Locate each line in the records containing "your". Copy it.

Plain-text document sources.

--------------------------------

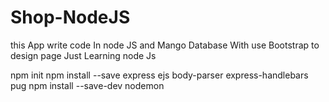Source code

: # Shop-NodeJS
this App write code In node JS and Mango Database With use Bootstrap to design page Just Learning node Js

npm init
npm install --save express ejs body-parser express-handlebars pug
npm install --save-dev nodemon
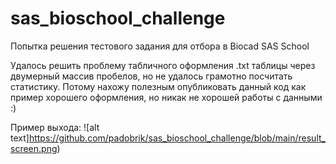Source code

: # sas_bioschool_challenge
Попытка решения тестового задания для отбора в Biocad SAS School

Удалось решить проблему табличного оформления .txt таблицы через двумерный массив пробелов, но не удалось грамотно посчитать статистику. Потому нахожу полезным опубликовать данный код как пример хорошего оформления, но никак не хорошей работы с данными :)

Пример выхода:
![alt text]https://github.com/padobrik/sas_bioschool_challenge/blob/main/result_screen.png)
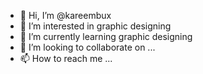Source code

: - 👋 Hi, I’m @kareembux
- 👀 I’m interested in graphic designing
- 🌱 I’m currently learning graphic designing 
- 💞️ I’m looking to collaborate on ...
- 📫 How to reach me ...

<!---
kareembux/kareembux is a ✨ special ✨ repository because its `README.md` (this file) appears on your GitHub profile.
You can click the Preview link to take a look at your changes.
--->
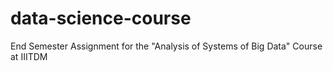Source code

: # data-science-course
End Semester Assignment for the "Analysis of Systems of Big Data" Course at IIITDM
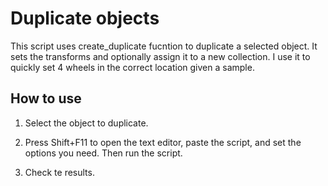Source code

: # Duplicate objects

This script uses create_duplicate fucntion to duplicate a selected object. It sets the transforms and optionally assign it to a new collection. 
I use it to quickly set 4 wheels in the correct location given a sample.

## How to use
1. Select the object to duplicate.
![]()

2. Press Shift+F11 to open the text editor, paste the script, and set the options you need. Then run the script.
![]() 

3. Check te results.
![]() 
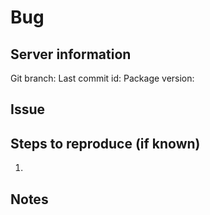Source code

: # Bug
## Server information
Git branch: <!-- `git branch -v` -->
Last commit id: <!-- `git rev-parse HEAD` -->
Package version: <!-- `node -e "console.log(require('./package.json').version)"` -->


## Issue


## Steps to reproduce (if known)
1.

## Notes



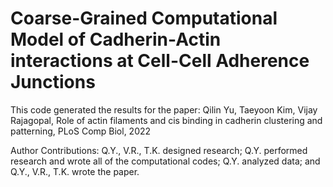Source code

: # Coarse-Grained Computational Model of Cadherin-Actin interactions at Cell-Cell Adherence Junctions

This code generated the results for the paper: Qilin Yu, Taeyoon Kim, Vijay Rajagopal, Role of actin filaments and cis binding in cadherin clustering and patterning, PLoS Comp Biol, 2022

Author Contributions: Q.Y., V.R., T.K. designed research; Q.Y. performed research and wrote all of the computational codes; Q.Y. analyzed data; and Q.Y., V.R., T.K. wrote the paper.


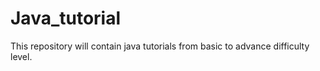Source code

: # Java_tutorial
This repository will contain java tutorials from basic to advance difficulty level.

--------------------------------

Output of the exercise.
kareembux/kareembux is a ✨ special ✨ repository because its `README.md` (this file) appears on your GitHub profile.
You can click the Preview link to take a look at your changes.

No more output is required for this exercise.